Evidently, the Latino voters of this particular senate district were fed up enough with the Democrats for giving them corrupt and ineffectual candidates that they were willing to give a Republican a chance to represent them. If a party doesn’t want that to happen, it needs to avoid Ponzi schemes, felony convictions, and appallingly boring messaging.

The problem for Ted Cruz is that he’s relying on Texans to stick with their historic partisan lean, but maybe Texans are ready to roll the dice on inspiring alternatives this year.  The polling of the Cruz-O’Rourke race is certainly confusing.  Yesterday, we saw a Quinnipiac poll showing Ted Cruz with a relatively comfortable 54-45 lead. The news came with some advice that Democrats temper their optimism about winning the race.

“The Texas U.S. Senate race between Sen. Ted Cruz and Congressman Beto O’Rourke, and Democratic hopes for an upset win there, have boosted talk of a Senate takeover,” said Peter A. Brown, assistant director of the Quinnipiac University Poll. “These numbers may calm that talk. Congressman O’Rourke may be drawing big crowds and media attention, but Texas likely voters like Sen. Cruz better.”

Yet, today, we have the first poll to show Beto O’Rourke in the lead.

U.S. Rep. Beto O’Rourke, D-El Paso, leads Republican incumbent Ted Cruz by 2 percentage points among likely voters, according to an Ipsos online poll released Wednesday in conjunction with Reuters and the University of Virginia. O’Rourke has been closing the gap over the last several months, but this is the first poll that puts him ahead of Cruz.

Forty-seven percent of likely voters told Reuters they would vote for O’Rourke, while 45 percent said they would cast their ballot for Cruz.
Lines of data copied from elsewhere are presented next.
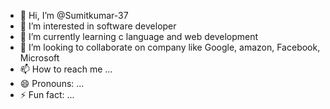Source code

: - 👋 Hi, I’m @Sumitkumar-37
- 👀 I’m interested in software developer 
- 🌱 I’m currently learning c language and web development 
- 💞️ I’m looking to collaborate on company like Google, amazon, Facebook, Microsoft 
- 📫 How to reach me ...
- 😄 Pronouns: ...
- ⚡ Fun fact: ...

<!---
Sumitkumar-37/Sumitkumar-37 is a ✨ special ✨ repository because its `README.md` (this file) appears on your GitHub profile.
You can click the Preview link to take a look at your changes.
--->
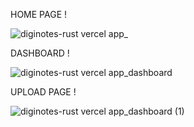HOME PAGE !

![diginotes-rust vercel app_](https://github.com/anonymous9076/diginotes/assets/68018920/0c87a745-325a-4f4e-8d22-91c0b9d98f67)

DASHBOARD !

![diginotes-rust vercel app_dashboard](https://github.com/anonymous9076/diginotes/assets/68018920/e4dab05b-0bb6-4ee9-90ca-9aeef3695a2b)

UPLOAD PAGE !

![diginotes-rust vercel app_dashboard (1)](https://github.com/anonymous9076/diginotes/assets/68018920/cc2e0a68-728b-42db-bf31-bb46cab7dace)
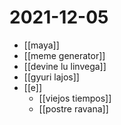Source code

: # 2021-12-05

- [[maya]]
- [[meme generator]]
- [[devine lu linvega]]
- [[gyuri lajos]]
- [[e]]
  - [[viejos tiempos]]
  - [[postre ravana]]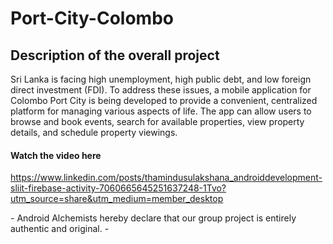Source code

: # Port-City-Colombo
<h2>Description of the overall project</h2>

<p> Sri Lanka is facing high unemployment, high public debt, and low foreign direct investment (FDI). To address these issues, a mobile application for Colombo Port City is being developed to provide a convenient, centralized platform for managing various aspects of life. The app can allow users to browse and book events, search for available properties, view property details, and schedule property viewings. </P>

<h4>Watch the video here</h4>

https://www.linkedin.com/posts/thamindusulakshana_androiddevelopment-sliit-firebase-activity-7060665645251637248-1Tvo?utm_source=share&utm_medium=member_desktop


<p>- Android Alchemists hereby declare that our group project is entirely authentic and original. -</p>

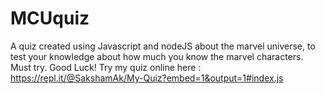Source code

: # MCUquiz
A quiz created using Javascript and nodeJS about the marvel universe, to test your knowledge about how much you know the marvel characters. Must try. Good Luck!
Try my quiz online here : https://repl.it/@SakshamAk/My-Quiz?embed=1&output=1#index.js

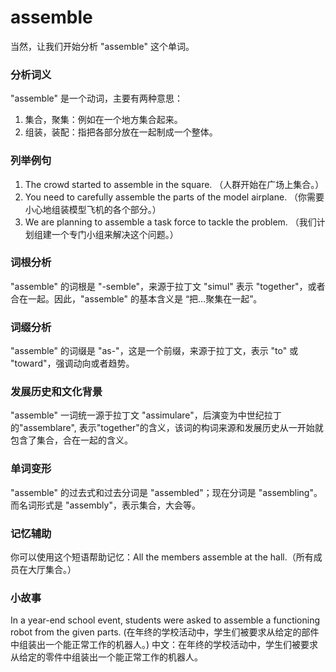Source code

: # assemble

当然，让我们开始分析 "assemble" 这个单词。

  

### 分析词义

  

"assemble" 是一个动词，主要有两种意思：

  

1.  集合，聚集：例如在一个地方集合起来。
2.  组装，装配：指把各部分放在一起制成一个整体。

  

### 列举例句

  

1.  The crowd started to assemble in the square. （人群开始在广场上集合。）
2.  You need to carefully assemble the parts of the model airplane. （你需要小心地组装模型飞机的各个部分。）
3.  We are planning to assemble a task force to tackle the problem. （我们计划组建一个专门小组来解决这个问题。）

  

### 词根分析

  

"assemble" 的词根是 "-semble"，来源于拉丁文 "simul" 表示 "together"，或者合在一起。因此，"assemble" 的基本含义是 “把…聚集在一起”。

  

### 词缀分析

  

"assemble" 的词缀是 "as-"，这是一个前缀，来源于拉丁文，表示 "to" 或 "toward"，强调动向或者趋势。

  

### 发展历史和文化背景

  

"assemble" 一词统一源于拉丁文 "assimulare"，后演变为中世纪拉丁的"assemblare", 表示"together"的含义，该词的构词来源和发展历史从一开始就包含了集合，合在一起的含义。

  

### 单词变形

  

"assemble" 的过去式和过去分词是 "assembled"；现在分词是 "assembling"。而名词形式是 "assembly"，表示集合，大会等。

  

### 记忆辅助

  

你可以使用这个短语帮助记忆：All the members assemble at the hall.（所有成员在大厅集合。）

  

### 小故事

  

In a year-end school event, students were asked to assemble a functioning robot from the given parts. (在年终的学校活动中，学生们被要求从给定的部件中组装出一个能正常工作的机器人。) 中文：在年终的学校活动中，学生们被要求从给定的零件中组装出一个能正常工作的机器人。
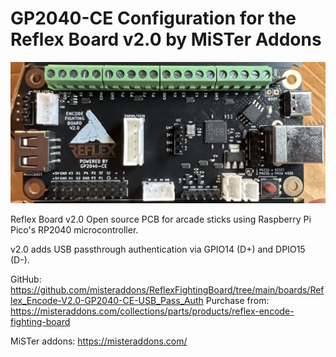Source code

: # GP2040-CE Configuration for the Reflex Board v2.0 by MiSTer Addons


![Reflex Board v2.0](assets/ReflexBoard_V2.png)

Reflex Board v2.0
Open source PCB for arcade sticks using Raspberry Pi Pico's RP2040 microcontroller.

v2.0 adds USB passthrough authentication via GPIO14 (D+) and DPIO15 (D-).

GitHub: https://github.com/misteraddons/ReflexFightingBoard/tree/main/boards/Reflex_Encode-V2.0-GP2040-CE-USB_Pass_Auth
Purchase from: https://misteraddons.com/collections/parts/products/reflex-encode-fighting-board

MiSTer addons: https://misteraddons.com/
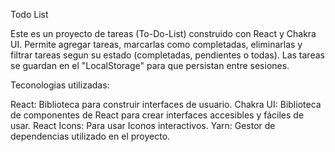 Todo List

Este es un proyecto de tareas (To-Do-List) construido con React y Chakra UI. Permite agregar tareas, marcarlas como completadas, eliminarlas y filtrar tareas segun su estado (completadas, pendientes o todas). Las tareas se guardan en el "LocalStorage" para que persistan entre sesiones.

Teconologias utilizadas:

React: Biblioteca para construir interfaces de usuario.
Chakra UI: Biblioteca de componentes de React para crear interfaces accesibles y fáciles de usar.
React Icons: Para usar Iconos interactivos.
Yarn: Gestor de dependencias utilizado en el proyecto.


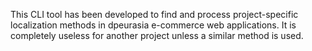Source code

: This CLI tool has been developed to find and process project-specific localization methods in dpeurasia e-commerce web applications. It is completely useless for another project unless a similar method is used.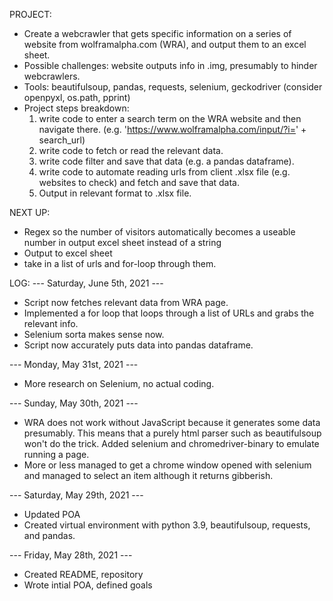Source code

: PROJECT:
- Create a webcrawler that gets specific information on a series of website from wolframalpha.com (WRA), and output them to an excel sheet.
- Possible challenges: website outputs info in .img, presumably to hinder webcrawlers.
- Tools: beautifulsoup, pandas, requests, selenium, geckodriver (consider openpyxl, os.path, pprint)
- Project steps breakdown:
    1) write code to enter a search term on the WRA website and then navigate there. (e.g. 'https://www.wolframalpha.com/input/?i=' + search_url)
    2) write code to fetch or read the relevant data.
    3) write code filter and save that data (e.g. a pandas dataframe).
    4) write code to automate reading urls from client .xlsx file (e.g. websites to check) and fetch and save that data.
    5) Output in relevant format to .xlsx file.


NEXT UP:
- Regex so the number of visitors automatically becomes a useable number in output excel sheet instead of a string
- Output to excel sheet
- take in a list of urls and for-loop through them.


LOG:
--- Saturday, June 5th, 2021 ---
- Script now fetches relevant data from WRA page.
- Implemented a for loop that loops through a list of URLs and grabs the relevant info.
- Selenium sorta makes sense now.
- Script now accurately puts data into pandas dataframe.

--- Monday, May 31st, 2021 ---
- More research on Selenium, no actual coding.

--- Sunday, May 30th, 2021 ---
- WRA does not work without JavaScript because it generates some data presumably. This means that a purely html parser such as beautifulsoup won't do the trick. Added selenium and chromedriver-binary to emulate running a page.
- More or less managed to get a chrome window opened with selenium and managed to select an item although it returns gibberish.

--- Saturday, May 29th, 2021 ---
- Updated POA
- Created virtual environment with python 3.9, beautifulsoup, requests, and pandas.

--- Friday, May 28th, 2021 ---
- Created README, repository
- Wrote intial POA, defined goals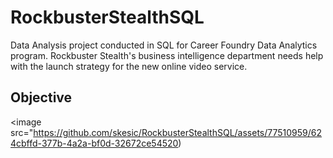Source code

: # RockbusterStealthSQL
Data Analysis project conducted in SQL for Career Foundry Data Analytics program. Rockbuster Stealth's business intelligence department needs help with the launch strategy for the new online video service.

## Objective
<image src="https://github.com/skesic/RockbusterStealthSQL/assets/77510959/624cbffd-377b-4a2a-bf0d-32672ce54520)

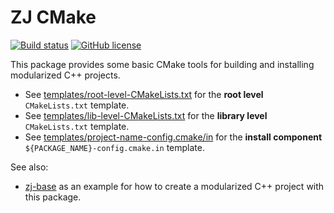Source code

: # ZJ CMake

[![Build status](https://github.com/zongyaojin/zj-base/actions/workflows/cmake-format-lint.yml/badge.svg)](https://github.com/zongyaojin/zj-cmake/actions/workflows/cmake-format-lint.yml)
[![GitHub license](https://img.shields.io/badge/license-Apache--2.0-blue.svg)](https://github.com/zongyaojin/zj-cmake/blob/main/LICENSE)

This package provides some basic CMake tools for building and installing modularized C++ projects.

- See [templates/root-level-CMakeLists.txt](./templates/root-level-CMakeLists.txt.in) for the **root level** `CMakeLists.txt` template.
- See [templates/lib-level-CMakeLists.txt](./templates/lib-level-CMakeLists.txt.in) for the **library level** `CMakeLists.txt` template.
- See [templates/project-name-config.cmake/in](./templates/project-name-config.cmake.in) for the **install component** `${PACKAGE_NAME}-config.cmake.in` template.

See also:

- [zj-base](https://github.com/zongyaojin/zj-base) as an example for how to create a modularized C++ project with this package.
Three percent said they would vote for “Other,” and 5 percent said “None.” The margin or error on that portion of the poll was 3.5 percentage points.

The difference in the results may be explained by the differing methodologies of the two pollsters. The Ipsos poll is an internet survey while the Quinnipiac relies on phone calls. The Ipsos poll also puts a lot of emphasis on the “temperature” of the respondents:

But it’s trying to predict who will show up on Election Day that shifts the numbers, said Ipsos Vice President Chris Jackson.

Ipsos is trying to gauge political enthusiasm on each side, said Jackson. The poll asked respondents to estimate the likelihood that they’d vote in the midterm elections on a scale from one to 10. “More Democrats are registering at the highest part of the scale, at the 10, than the Republicans,” Jackson said. And that’s what’s interesting, he said, because Republicans usually have the momentum advantage in Texas.

“It demonstrates how Democrats are mobilized,” said Jackson. “This election is going to be really competitive and its going be very hard fought.”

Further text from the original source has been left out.